Friday, September 30, 2005

breath

This morning was the first morning of the season where I could see my breath while running. I think that a little dread accompanies that white sheet of air, knowing that October comes within the day and for the next four or five months, not as much skin can be exposed. I love October, though, and Halloween is my favorite holiday. I love October orange and pumpkins and soccer moms that wear those knitted Fall sweaters. Actually it reminds me a lot of what I miss about Fishers in Indy. The hay. I always felt so lonely there, but the season was a cure all. Maybe it will be true again. I’ll try to take in October down in Peninsula. There are a lot of little festivals that go on down there during the fall. I realize that I sound a bit sentimental, but the week has been long. We had Philip Levine and Anele Rubin in to read, and Anele has been hosing a workshop all week, which I have attended and feel all the more expanded for it. At lunch, Philip talked about how he studied with Lowell and Barryman at Iowa. But perhaps the story that stole my breath was when he told of the time he was 18 and hitchhiked from Detroit to New York City to meet Dylan Thomas. He walked right into the back of the auditorium and, as he said, “shook his fat little hand.”

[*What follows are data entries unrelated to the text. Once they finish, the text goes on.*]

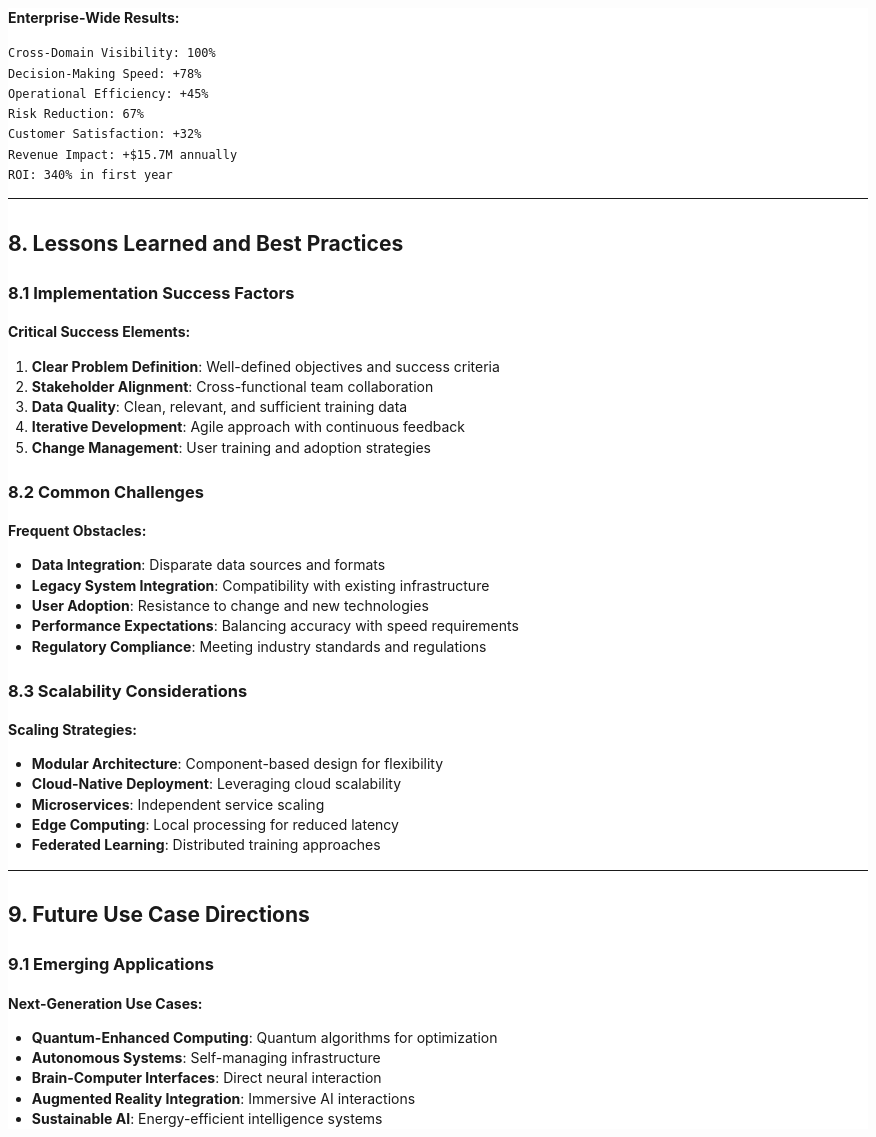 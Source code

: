 **Enterprise-Wide Results:**
```
Cross-Domain Visibility: 100%
Decision-Making Speed: +78%
Operational Efficiency: +45%
Risk Reduction: 67%
Customer Satisfaction: +32%
Revenue Impact: +$15.7M annually
ROI: 340% in first year
```

---

## 8. Lessons Learned and Best Practices

### 8.1 Implementation Success Factors
**Critical Success Elements:**
1. **Clear Problem Definition**: Well-defined objectives and success criteria
2. **Stakeholder Alignment**: Cross-functional team collaboration
3. **Data Quality**: Clean, relevant, and sufficient training data
4. **Iterative Development**: Agile approach with continuous feedback
5. **Change Management**: User training and adoption strategies

### 8.2 Common Challenges
**Frequent Obstacles:**
- **Data Integration**: Disparate data sources and formats
- **Legacy System Integration**: Compatibility with existing infrastructure
- **User Adoption**: Resistance to change and new technologies
- **Performance Expectations**: Balancing accuracy with speed requirements
- **Regulatory Compliance**: Meeting industry standards and regulations

### 8.3 Scalability Considerations
**Scaling Strategies:**
- **Modular Architecture**: Component-based design for flexibility
- **Cloud-Native Deployment**: Leveraging cloud scalability
- **Microservices**: Independent service scaling
- **Edge Computing**: Local processing for reduced latency
- **Federated Learning**: Distributed training approaches

---

## 9. Future Use Case Directions

### 9.1 Emerging Applications
**Next-Generation Use Cases:**
- **Quantum-Enhanced Computing**: Quantum algorithms for optimization
- **Autonomous Systems**: Self-managing infrastructure
- **Brain-Computer Interfaces**: Direct neural interaction
- **Augmented Reality Integration**: Immersive AI interactions
- **Sustainable AI**: Energy-efficient intelligence systems
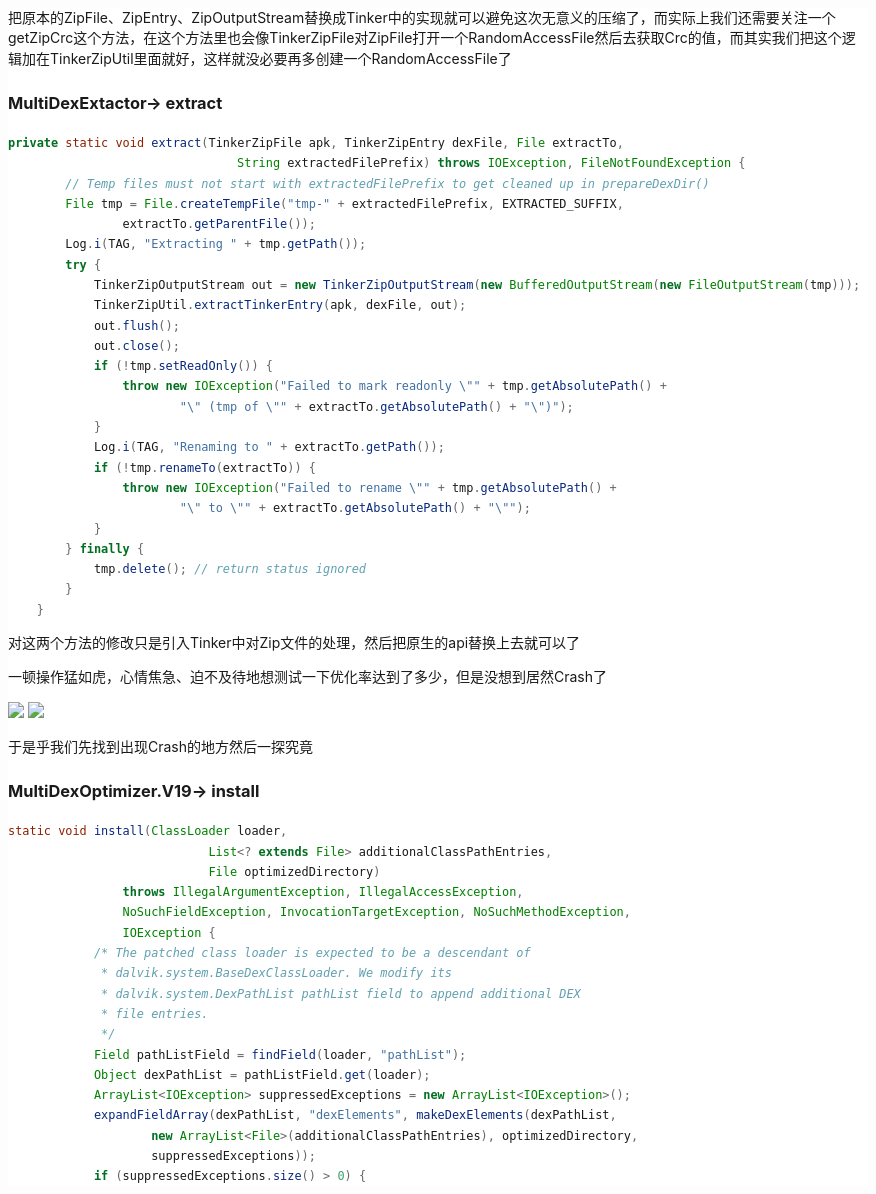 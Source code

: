 把原本的ZipFile、ZipEntry、ZipOutputStream替换成Tinker中的实现就可以避免这次无意义的压缩了，而实际上我们还需要关注一个getZipCrc这个方法，在这个方法里也会像TinkerZipFile对ZipFile打开一个RandomAccessFile然后去获取Crc的值，而其实我们把这个逻辑加在TinkerZipUtil里面就好，这样就没必要再多创建一个RandomAccessFile了

### MultiDexExtactor-> extract

```java
private static void extract(TinkerZipFile apk, TinkerZipEntry dexFile, File extractTo,
                                String extractedFilePrefix) throws IOException, FileNotFoundException {
        // Temp files must not start with extractedFilePrefix to get cleaned up in prepareDexDir()
        File tmp = File.createTempFile("tmp-" + extractedFilePrefix, EXTRACTED_SUFFIX,
                extractTo.getParentFile());
        Log.i(TAG, "Extracting " + tmp.getPath());
        try {
            TinkerZipOutputStream out = new TinkerZipOutputStream(new BufferedOutputStream(new FileOutputStream(tmp)));
            TinkerZipUtil.extractTinkerEntry(apk, dexFile, out);
            out.flush();
            out.close();
            if (!tmp.setReadOnly()) {
                throw new IOException("Failed to mark readonly \"" + tmp.getAbsolutePath() +
                        "\" (tmp of \"" + extractTo.getAbsolutePath() + "\")");
            }
            Log.i(TAG, "Renaming to " + extractTo.getPath());
            if (!tmp.renameTo(extractTo)) {
                throw new IOException("Failed to rename \"" + tmp.getAbsolutePath() +
                        "\" to \"" + extractTo.getAbsolutePath() + "\"");
            }
        } finally {
            tmp.delete(); // return status ignored
        }
    }
```

对这两个方法的修改只是引入Tinker中对Zip文件的处理，然后把原生的api替换上去就可以了

一顿操作猛如虎，心情焦急、迫不及待地想测试一下优化率达到了多少，但是没想到居然Crash了

![](https://raw.githubusercontent.com/Cc1over/Cc1over.github.io/master/img/1b857a9b658a730e5a535b366c96889.png)
![](https://raw.githubusercontent.com/Cc1over/Cc1over.github.io/master/img/0243d98486a4083f78c7cb830f6307a.png)

于是乎我们先找到出现Crash的地方然后一探究竟

### MultiDexOptimizer.V19-> install

```java
static void install(ClassLoader loader,
                            List<? extends File> additionalClassPathEntries,
                            File optimizedDirectory)
                throws IllegalArgumentException, IllegalAccessException,
                NoSuchFieldException, InvocationTargetException, NoSuchMethodException,
                IOException {
            /* The patched class loader is expected to be a descendant of
             * dalvik.system.BaseDexClassLoader. We modify its
             * dalvik.system.DexPathList pathList field to append additional DEX
             * file entries.
             */
            Field pathListField = findField(loader, "pathList");
            Object dexPathList = pathListField.get(loader);
            ArrayList<IOException> suppressedExceptions = new ArrayList<IOException>();
            expandFieldArray(dexPathList, "dexElements", makeDexElements(dexPathList,
                    new ArrayList<File>(additionalClassPathEntries), optimizedDirectory,
                    suppressedExceptions));
            if (suppressedExceptions.size() > 0) {
```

Tuesday, September 20, 2005

some things wait

Thursday, September 15, 2005

some things land

Thursday, September 01, 2005

matter of physics

I don’t usually write about current event things here but I am so deeply disgusted by what is happening in New Orleans right now that I felt I had to write at least something.

This afternoon on CNN I watched a woman in a wheelchair die. Die, live on television, and no one could help her. Her head just wobbled a little from side to side and then went down. Without any authorities, without people with bullhorns, without medical professionals, the people that had gathered outside of the Convention Center just pushed her chair against a wall, put a blanket over her head, and walked away.

Earlier, a young mother gave her two-month old child to a woman on one of the busses. She handed this little flailing baby through a window and said, “take my child, I can’t get on a bus, take my child.” And the woman on the bus took her.

How serious is it that CNN actually has to post a disclaimer after every commercial that graphic images are ahead? I am so sick of hearing on the radio and on the television and in the papers about how “unstable” this situation is in the city and that the instability is the reason why the government hasn’t sent the military into the city to get these thousands of people out. No, it’s not great that a handful of people are shooting at police officers and national guard troops, or looting empty stores, but a handful of people aren’t the thousands and thousands and thousands that have gathered without water or food for over two days now just waiting for someone to help them. And isn’t it the job of the military? Don’t they sign up knowing that they may have to go into harm’s way to do good?

And in all of the images I’ve seen of this broken down mess of a place, I have yet to see one person that is in charge. There are just lines of people in chairs, crying children, old women who are close to death and getting pushed away from the crowd to die. I know the federal legalities that are in place. I’m an educated citizen. These legal problems have been waived. And people are dying while others in charge have meetings. Military spokespeople tell the media outcry, "this is a matter of physics". That means nothing, only words, nothing else. Chertoff is listing how many things the homeland security department have sent to the area, how many blankets, how many bottles of water. Of course the split screen shows all of the people who have none of those things, who probably have three more days left, if that. I'd like to see Chertoff behind the wheel of a buss. Get the big ones with some patriotic flag stickers pasted to the windows and go and get the people. We are the most powerful country in the entire world. “We” pride ourselves on our symbols of freedom, but all I see is a government that has totally abandoned its people. This happened in Rome too.